Ralph Nader, November 5, 2008 on Democracy Now! (audio, high-quality audio, video, transcript)
Add to that, continued presidential support for the death penalty (the change from Pres. Bush being that Obama recognizes that it was used to kill innocents and the death penalty doesn’t have the intended effect of stopping crimes for which capital punishment is used), and I remain fearful about what that means for death row inmates (DN! has been following Troy Anthony Davis’ case). It would be better to send a clear signal that the death penalty isn’t just costly and does nothing to reduce certain crimes, the more compelling reason to reject it has to do with killing people being ethically unjustifiable and offering no room for making mistakes. We simply aren’t going to teach people not to kill while we continue to carve out an exception for the state.

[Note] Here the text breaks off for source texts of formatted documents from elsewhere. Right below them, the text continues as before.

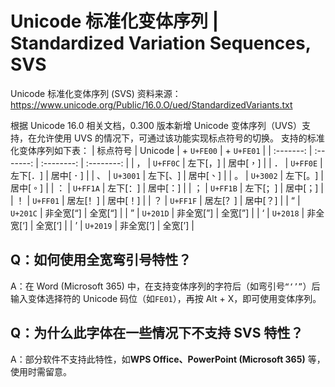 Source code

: # Unicode 标准化变体序列 | Standardized Variation Sequences, SVS  
Unicode 标准化变体序列 (SVS) 资料来源：https://www.unicode.org/Public/16.0.O/ued/StandardizedVariants.txt

根据 Unicode 16.0 相关文档，0.300 版本新增 Unicode 变体序列（UVS）支持，在允许使用 UVS 的情况下，可通过该功能实现标点符号的切换。
支持的标准化变体序列如下表：
| 标点符号 | Unicode | + `U+FE00` | + `U+FE01` | 
| :-------: | :-------: | :--------: | :--------: | 
| ， | `U+FF0C` | 左下[，︀] | 居中[，︁] |
| ． | `U+FF0E` | 左下[．︀] | 居中[．︁] |
| 、 | `U+3001` | 左下[、︀] | 居中[、︁] |
| 。 | `U+3002` | 左下[。︀] | 居中[。︁] |
| ： | `U+FF1A` | 左下[：︀] | 居中[：︁] |
| ； | `U+FF1B` | 左下[；︀] | 居中[；︁] |
| ！ | `U+FF01` | 居左[！︀] | 居中[！︁] |
| ？ | `U+FF1F` | 居左[？︀] | 居中[？︁] |
| “ | `U+201C` | 非全宽[“] | 全宽[“︁] |
| ” | `U+201D` | 非全宽[”] | 全宽[”︁] |
| ‘ | `U+2018` | 非全宽[‘] | 全宽[‘︁] |
| ’ | `U+2019` | 非全宽[’] | 全宽[’︁] |

## Q：如何使用全宽弯引号特性？  
A：在 Word (Microsoft 365) 中，在支持变体序列的字符后（如弯引号`“‘’”`）后输入变体选择符的 Unicode 码位（如`FE01`），再按 Alt + X，即可使用变体序列。

## Q：为什么此字体在一些情况下不支持 SVS 特性？ 
A：部分软件不支持此特性，如**WPS Office、PowerPoint (Microsoft 365)** 等，使用时需留意。
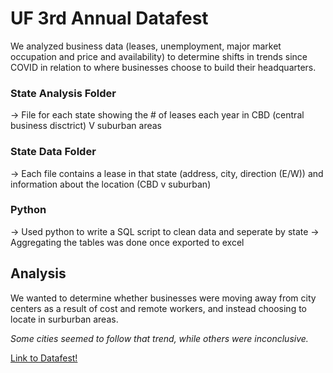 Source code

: <h1><b>UF 3rd Annual Datafest</b></h1>

<t>We analyzed business data (leases, unemployment, major market occupation and price and availability) to determine 
shifts in trends since COVID in relation to where businesses choose to build their headquarters. </t>
<h3>State Analysis Folder</h3>
-> File for each state showing the # of leases each year in CBD (central business disctrict) V suburban areas
<h3>State Data Folder</h3>
-> Each file contains a lease in that state (address, city, direction (E/W)) and information about the location (CBD v suburban)

<h3>Python</h3>
-> Used python to write a SQL script to clean data and seperate by state
-> Aggregating the tables was done once exported to excel

<br>
<h2>Analysis</h2>
<p>We wanted to determine whether businesses were moving away from city centers as a result of cost and remote workers,
and instead choosing to locate in surburban areas.</p>
<i>Some cities seemed to follow that trend, while others were inconclusive.</i>

<a href="https://phhp.ufl.edu/about/departments/biostatistics/about/seminars-and-events/datafest/">Link to Datafest!</a>
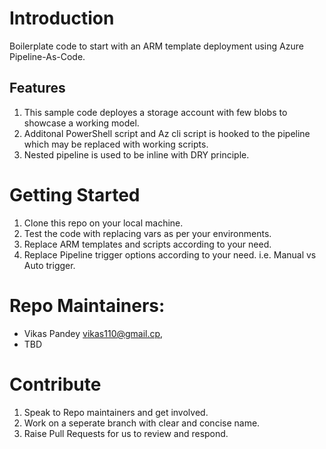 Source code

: # Introduction 
Boilerplate code to start with an ARM template deployment using Azure Pipeline-As-Code.

## Features
1. This sample code deployes a storage account with few blobs to showcase a working model.
2. Additonal PowerShell script and Az cli script is hooked to the pipeline which may be replaced with working scripts.
3. Nested pipeline is used to be inline with DRY principle.

# Getting Started
1.	Clone this repo on your local machine. 
2.	Test the code with replacing vars as per your environments.
3.	Replace ARM templates and scripts according to your need.
4.	Replace Pipeline trigger options according to your need. i.e. Manual vs Auto trigger.

# Repo Maintainers:

* Vikas Pandey vikas110@gmail.cp,
* TBD

# Contribute
1. Speak to Repo maintainers and get involved.
2. Work on a seperate branch with clear and concise name.
3. Raise Pull Requests for us to review and respond. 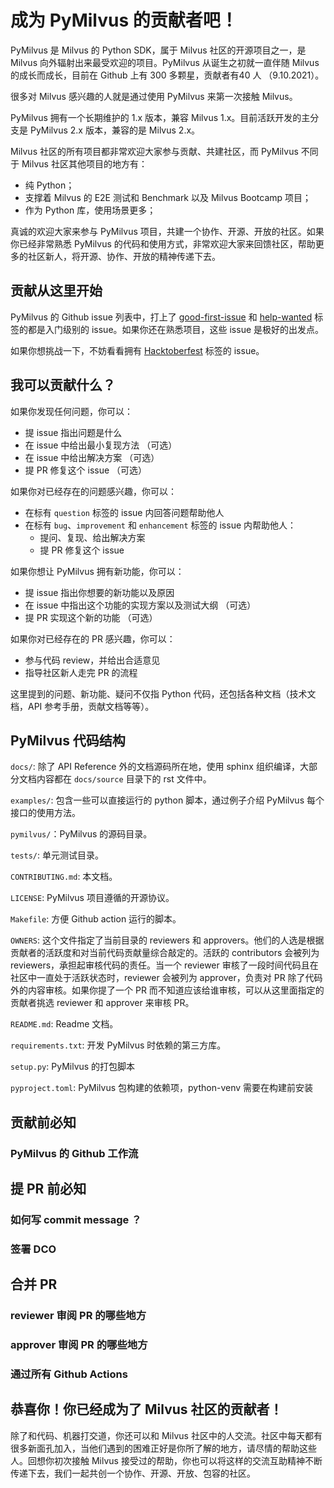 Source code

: # 成为 PyMilvus 的贡献者吧！

PyMilvus 是 Milvus 的 Python SDK，属于 Milvus 社区的开源项目之一，是 Milvus 向外辐射出来最受欢迎的项目。PyMilvus 从诞生之初就一直伴随 Milvus 的成长而成长，目前在 Github 上有 300 多颗星，贡献者有40 人 （9.10.2021）。

很多对 Milvus 感兴趣的人就是通过使用 PyMilvus 来第一次接触 Milvus。

PyMilvus 拥有一个长期维护的 1.x 版本，兼容 Milvus 1.x。目前活跃开发的主分支是 PyMilvus 2.x 版本，兼容的是 Milvus 2.x。

Milvus 社区的所有项目都非常欢迎大家参与贡献、共建社区，而 PyMilvus 不同于 Milvus 社区其他项目的地方有：

- 纯 Python；
- 支撑着 Milvus 的 E2E 测试和 Benchmark 以及 Milvus Bootcamp 项目；
- 作为 Python 库，使用场景更多；

真诚的欢迎大家来参与 PyMilvus 项目，共建一个协作、开源、开放的社区。如果你已经非常熟悉 PyMilvus 的代码和使用方式，非常欢迎大家来回馈社区，帮助更多的社区新人，将开源、协作、开放的精神传递下去。

## 贡献从这里开始

PyMilvus 的 Github issue 列表中，打上了 [good-first-issue](https://github.com/milvus-io/pymilvus/labels/good%20first%20issue) 和 [help-wanted](https://github.com/milvus-io/pymilvus/labels/help%20wanted) 标签的都是入门级别的 issue。如果你还在熟悉项目，这些 issue 是极好的出发点。

如果你想挑战一下，不妨看看拥有 [Hacktoberfest](https://github.com/milvus-io/pymilvus/labels/Hacktoberfest) 标签的 issue。

## 我可以贡献什么？

如果你发现任何问题，你可以：

- 提 issue 指出问题是什么
- 在 issue 中给出最小复现方法 （可选）
- 在 issue 中给出解决方案 （可选）
- 提 PR 修复这个 issue （可选）

如果你对已经存在的问题感兴趣，你可以：

- 在标有 `question` 标签的 issue 内回答问题帮助他人
- 在标有 `bug`、`improvement` 和 `enhancement` 标签的 issue 内帮助他人：
  - 提问、复现、给出解决方案
  - 提 PR 修复这个 issue

如果你想让 PyMilvus 拥有新功能，你可以：

- 提 issue 指出你想要的新功能以及原因
- 在 issue 中指出这个功能的实现方案以及测试大纲 （可选）
- 提 PR 实现这个新的功能 （可选）

如果你对已经存在的 PR 感兴趣，你可以：

- 参与代码 review，并给出合适意见
- 指导社区新人走完 PR 的流程

这里提到的问题、新功能、疑问不仅指 Python 代码，还包括各种文档（技术文档，API 参考手册，贡献文档等等）。

## PyMilvus 代码结构

`docs/`: 除了 API Reference 外的文档源码所在地，使用 sphinx 组织编译，大部分文档内容都在 `docs/source` 目录下的 rst 文件中。

`examples/`: 包含一些可以直接运行的 python 脚本，通过例子介绍 PyMilvus 每个接口的使用方法。

`pymilvus/`：PyMilvus 的源码目录。

`tests/`: 单元测试目录。

`CONTRIBUTING.md`: 本文档。

`LICENSE`: PyMilvus 项目遵循的开源协议。

`Makefile`: 方便 Github action 运行的脚本。

`OWNERS`: 这个文件指定了当前目录的 reviewers 和 approvers。他们的人选是根据贡献者的活跃度和对当前代码贡献量综合敲定的。活跃的 contributors 会被列为 reviewers，承担起审核代码的责任。当一个 reviewer 审核了一段时间代码且在社区中一直处于活跃状态时，reviewer 会被列为 approver，负责对 PR 除了代码外的内容审核。如果你提了一个 PR 而不知道应该给谁审核，可以从这里面指定的贡献者挑选 reviewer 和 approver 来审核 PR。

`README.md`: Readme 文档。

`requirements.txt`: 开发 PyMilvus 时依赖的第三方库。

`setup.py`: PyMilvus 的打包脚本

`pyproject.toml`: PyMilvus 包构建的依赖项，python-venv 需要在构建前安装

## 贡献前必知

### PyMilvus 的 Github 工作流

## 提 PR 前必知

### 如何写 commit message ？

### 签署 DCO

## 合并 PR

### reviewer 审阅 PR 的哪些地方

### approver 审阅 PR 的哪些地方

### 通过所有 Github Actions

## 恭喜你！你已经成为了 Milvus 社区的贡献者！

除了和代码、机器打交道，你还可以和 Milvus 社区中的人交流。社区中每天都有很多新面孔加入，当他们遇到的困难正好是你所了解的地方，请尽情的帮助这些人。回想你初次接触 Milvus 接受过的帮助，你也可以将这样的交流互助精神不断传递下去，我们一起共创一个协作、开源、开放、包容的社区。










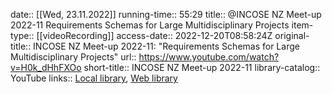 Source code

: date:: [[Wed, 23.11.2022]]
running-time:: 55:29
title:: @INCOSE NZ Meet-up 2022-11 Requirements Schemas for Large Multidisciplinary Projects
item-type:: [[videoRecording]]
access-date:: 2022-12-20T08:58:24Z
original-title:: INCOSE NZ Meet-up 2022-11: "Requirements Schemas for Large Multidisciplinary Projects"
url:: https://www.youtube.com/watch?v=H0k_dHhFXOo
short-title:: INCOSE NZ Meet-up 2022-11
library-catalog:: YouTube
links:: [Local library](zotero://select/library/items/B2NEM4GF), [Web library](https://www.zotero.org/users/6520516/items/B2NEM4GF)

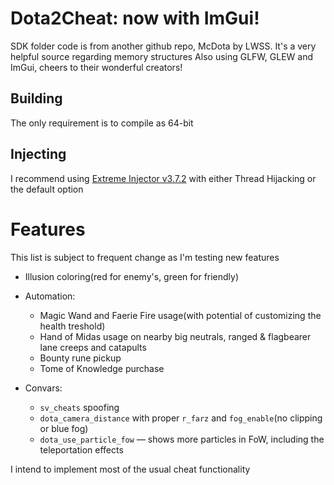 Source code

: # Dota2Cheat: now with ImGui!
SDK folder code is from another github repo, McDota by LWSS. It's a very helpful source regarding memory structures
Also using GLFW, GLEW and ImGui, cheers to their wonderful creators!
## Building
The only requirement is to compile as 64-bit
## Injecting
I recommend using [Extreme Injector v3.7.2](https://www.unknowncheats.me/forum/downloads.php?do=file&id=21570) with either Thread Hijacking or the default option

# Features
This list is subject to frequent change as I'm testing new features
* Illusion coloring(red for enemy's, green for friendly)
* Automation:
  * Magic Wand and Faerie Fire usage(with potential of customizing the health treshold)
  * Hand of Midas usage on nearby big neutrals, ranged & flagbearer lane creeps and catapults
  * Bounty rune pickup
  * Tome of Knowledge purchase

* Convars:
  * `sv_cheats` spoofing
  * `dota_camera_distance` with proper `r_farz` and `fog_enable`(no clipping or blue fog)
  * `dota_use_particle_fow` — shows more particles in FoW, including the teleportation effects
  
I intend to implement most of the usual cheat functionality
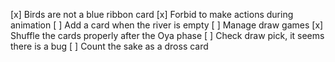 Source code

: [x] Birds are not a blue ribbon card
[x] Forbid to make actions during animation
[ ] Add a card when the river is empty
[ ] Manage draw games
[x] Shuffle the cards properly after the Oya phase
[ ] Check draw pick, it seems there is a bug
[ ] Count the sake as a dross card  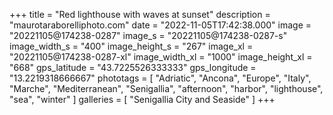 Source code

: +++
title = "Red lighthouse with waves at sunset"
description = "maurotaraborelliphoto.com"
date = "2022-11-05T17:42:38.000"
image = "20221105@174238-0287"
image_s = "20221105@174238-0287-s"
image_width_s = "400"
image_height_s = "267"
image_xl = "20221105@174238-0287-xl"
image_width_xl = "1000"
image_height_xl = "668"
gps_latitude = "43.7225526333333"
gps_longitude = "13.2219318666667"
phototags = [ "Adriatic", "Ancona", "Europe", "Italy", "Marche", "Mediterranean", "Senigallia", "afternoon", "harbor", "lighthouse", "sea", "winter" ]
galleries = [ "Senigallia City and Seaside" ]
+++

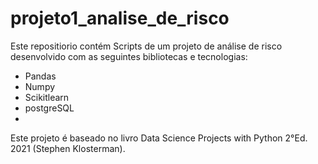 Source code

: # projeto1_analise_de_risco
<p>Este repositiorio contém Scripts de um projeto de análise de risco desenvolvido com as seguintes bibliotecas e tecnologias:
<ul>
  <li>Pandas</li>
  <li>Numpy</li>
  <li>Scikitlearn</li>
  <li>postgreSQL</li>
  <li><Psycopg2</li>
  
</ul>

<p> Este projeto é baseado no livro Data Science Projects with Python 2°Ed. 2021 (Stephen Klosterman).
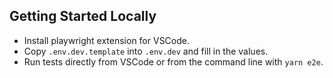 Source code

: ## Getting Started Locally

-   Install playwright extension for VSCode.
-   Copy `.env.dev.template` into `.env.dev` and fill in the values.
-   Run tests directly from VSCode or from the command line with `yarn e2e`.
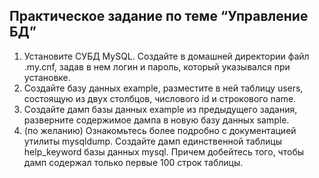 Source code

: ## Практическое задание по теме “Управление БД”

1.  Установите СУБД MySQL. Создайте в домашней директории файл .my.cnf, задав в нем логин и пароль, который указывался при установке.
2.  Создайте базу данных example, разместите в ней таблицу users, состоящую из двух столбцов, числового id и строкового name.
3.  Создайте дамп базы данных example из предыдущего задания, разверните содержимое дампа в новую базу данных sample.
4.  (по желанию) Ознакомьтесь более подробно с документацией утилиты mysqldump. Создайте дамп единственной таблицы help\_keyword базы данных mysql. Причем добейтесь того, чтобы дамп содержал только первые 100 строк таблицы.
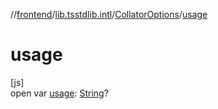 //[frontend](../../../index.md)/[lib.tsstdlib.intl](../index.md)/[CollatorOptions](index.md)/[usage](usage.md)

# usage

[js]\
open var [usage](usage.md): [String](https://kotlinlang.org/api/latest/jvm/stdlib/kotlin/-string/index.html)?
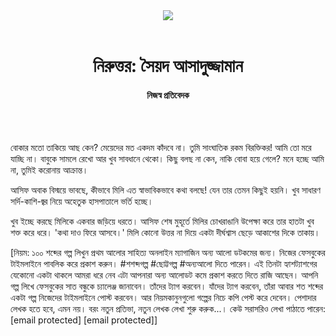 <div align=center>
<img src=https://images.prothomalo.com/prothomalo-bangla/2021-01/1d75151c-eff9-4e9f-ac28-aebc4618d00f/palo_bangla_og.png />
<br><br>
<h1>নিরুত্তর: সৈয়দ আসাদুজ্জামান</h1> 
<h4>নিজস্ব প্রতিবেদক</h4>
<br><br>
</div>

বোকার মতো তাকিয়ে আছ কেন? মেয়েদের মত একদম কাঁদবে না। তুমি সাংঘাতিক রকম বিরক্তিকর! আমি তো মরে যাচ্ছি না। বাবুকে সামলে রেখো আর খুব সাবধানে থেকো। কিছু বলছ না কেন, নাকি বোবা হয়ে গেলে? মনে হচ্ছে আমি না, তুমিই করোনায় আক্রান্ত।

আসিফ অবাক বিস্ময়ে ভাবছে, কীভাবে মিলি এত স্বাভাবিকভাবে কথা বলছে! যেন তার তেমন কিছুই হয়নি। খুব সাধারণ সর্দি-কাশি-জ্বর নিয়ে অহেতুক হাসপাতালে ভর্তি হচ্ছে।

খুব ইচ্ছে করছে মিলিকে একবার জড়িয়ে ধরতে। আসিফ শেষ মুহূর্তে মিলির চোখরাঙানি উপেক্ষা করে তার হাতটা খুব শক্ত করে ধরে। 'কথা দাও ফিরে আসবে।' মিলি কোনো উত্তর না দিয়ে একটা দীর্ঘশ্বাস ছেড়ে আকাশের দিকে তাকায়।

[নিয়ম: ১০০ শব্দের গল্প লিখুন প্রথম আলোর সাহিত্য অনলাইন ম্যাগাজিন অন্য আলো ডটকমের জন্য। নিজের ফেসবুকের টাইমলাইনে পাবলিক করে প্রকাশ করুন। #শশব্দগল্প #ছোট্টগল্প #অন্যআলো দিতে পারেন। এই তিনটা হ্যাশট্যাশগের যেকোনো একটা থাকলে আমরা ধরে নেব এটা আপনারা অন্য আলোডট কমে প্রকাশ করতে দিতে রাজি আছেন। আপনি গল্প লিখে ফেসবুকের সাত বন্ধুকে চ্যালেঞ্জ জানাবেন। তাঁদের ট্যাগ করবেন। যাঁদের ট্যাগ করবেন, তাঁরা আবার শত শব্দের একটা গল্প নিজেদের টাইমলাইনে পোস্ট করবেন। আর নিয়মকানুনগুলো গল্পের নিচে কপি পেস্ট করে দেবেন। পেশাদার লেখক হতে হবে, এমন নয়। বরং নতুন প্রতিভা, নতুন লেখক লেখা শুরু করুক...। কেউ সরাসরিও লেখা পাঠাতে পারেন: [email protected] [email protected]]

I remain concerned about what Obama’s policies will amount to for the nation’s poor. I don’t see serious change for the better so long as health insurance companies are allowed to control health care policy. I don’t recall anything in Obama’s policies addressing homelessness, and I don’t think a 90-day reprieve on making mortgage payments for those who are close to eviction will seriously reduce the eviction rate after the 90-day window ends. Sending more American poor into war isn’t going to help either (as Sgt. Matthis Chiroux points out, Obama is not an anti-war candidate: “I’m very excited about what an Obama candidacy””or Obama presidency, the kind of racial unity it can bring, but I’m worried that people in this country believe he is truly going to be an antiwar president, and he’s not. He’s very far away from that. He’s got plans to leave troops in Iraq. He wants to expand the war in Afghanistan, go into Pakistan.”). Locally, I’ve already seen anti-war efforts decrease just like they did when Sen. John Kerry was the Democratic party candidate and the national anti-war campaigners were unwilling to challenge Kerry’s pro-war message—he’d manage occupation better than George W. Bush.
My friends who supported Obama’s campaign tell me that progressives will challenge him after they give him their support (vote, time, money) and get him in office. I find that strategy to be wholly unwise if your goal is to really help people in need because there’s no clear mechanism for making a candidate follow your advocacy if a candidate knows that they have you in their back pocket. Corporations surely don’t behave that way, they only pay to help campaigners when it’s clear that there’s a deal before the election.
I hope that the good feelings and celebrations going on now change into real progressive political pressure. From what I can tell of Obama’s policies, funding sources, and voting record, he’ll need a lot of pressure to do what’s right by those most in need.